Central Methodist Followup
Last week, I discussed the disappearance of Central Methodist Church due to a fire. This "Church Sunday" at Newark USA, I offer a bit more info about Central Methodist that my friend Julius Spohn (of the Old Newark Group) had to share.
Here is a little something I found ... in one of my files regarding Central Methodist Church. It is taken from the book: "HISTORY OF NEWARK" - Vol 2 - 1913:That book included this foto of Market Street from 1854.
"A MEMORABLE INDEPENDENCE DAY"
One of the most memorable of all Independence Day celebrations in Newark should be that of 1863. The usual exercises were held in the Central Methodist Church on Market Street with the church packed with people. It was in the afternoon and it was breathlessly hot. One of the speakers was proceeding with his address when a hatless man, with a piece of paper in his hand, was noticed struggling to make his way through the crowd up the middle aisle to the pulpit. After a time he reached the platform and held up the paper to the speaker. The latter read it, and became dazed and momentarily unable to speak. Then another of those on the platform took the crumpled piece of paper, studied it a moment, and, with a face glowing with the deep joy of the moment, read it to the congregation. It was a telegram from Gettysburg and told of the repulse of what we now know as Pickett's charge, and that General Lee was in retreat. There was tense silence for an instant; everyone seemed incapable of expressing the emotions that thrilled them.
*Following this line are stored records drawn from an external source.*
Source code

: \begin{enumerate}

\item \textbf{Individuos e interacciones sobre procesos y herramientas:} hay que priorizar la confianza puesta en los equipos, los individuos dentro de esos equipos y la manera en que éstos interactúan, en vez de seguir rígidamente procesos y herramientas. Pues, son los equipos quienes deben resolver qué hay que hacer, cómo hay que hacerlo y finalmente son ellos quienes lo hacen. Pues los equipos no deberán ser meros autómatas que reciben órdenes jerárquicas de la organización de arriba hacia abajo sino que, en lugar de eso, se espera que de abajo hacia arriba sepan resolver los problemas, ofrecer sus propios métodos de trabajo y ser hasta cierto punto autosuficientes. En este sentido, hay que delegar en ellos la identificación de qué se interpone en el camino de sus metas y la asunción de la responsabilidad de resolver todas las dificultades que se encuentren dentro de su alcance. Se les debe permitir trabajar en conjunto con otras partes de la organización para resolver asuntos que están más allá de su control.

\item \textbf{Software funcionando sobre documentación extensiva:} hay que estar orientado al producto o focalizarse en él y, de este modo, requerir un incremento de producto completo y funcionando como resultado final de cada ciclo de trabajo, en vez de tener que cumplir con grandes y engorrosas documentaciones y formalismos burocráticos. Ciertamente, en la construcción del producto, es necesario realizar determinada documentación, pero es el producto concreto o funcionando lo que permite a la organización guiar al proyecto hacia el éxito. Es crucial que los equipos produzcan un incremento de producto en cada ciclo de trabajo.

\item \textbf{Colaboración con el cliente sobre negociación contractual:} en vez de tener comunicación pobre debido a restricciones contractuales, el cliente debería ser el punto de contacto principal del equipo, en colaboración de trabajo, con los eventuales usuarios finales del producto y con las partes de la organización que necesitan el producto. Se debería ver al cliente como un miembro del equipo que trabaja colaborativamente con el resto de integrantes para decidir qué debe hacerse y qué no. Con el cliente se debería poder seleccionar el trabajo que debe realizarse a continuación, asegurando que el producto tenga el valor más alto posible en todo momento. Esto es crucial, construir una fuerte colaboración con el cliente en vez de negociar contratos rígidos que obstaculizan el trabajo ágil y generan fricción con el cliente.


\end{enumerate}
Then, someone on the platform said: "Let us close the exercises by singing, 'Praise God, From Whom All Blessings Flow.'" The grand old hymn was sung as never before, by men and women with streaming eyes, and the throng moved out of the church just as a sound of cheering from the corners of Market and Broad streets arose and grew rapidly louder and louder until it swelled into a mighty roar of jubilation."
For us, the (first) Civil War is old news of no importance. The Union won, and we moved on. It is instructive to read something like the narrative above, when people had no idea how things would turn out, and indeed the invasion of the North by the monster Robert E. Lee had millions fearing that slaver scum might actually win that hideous and appallingly difficult war.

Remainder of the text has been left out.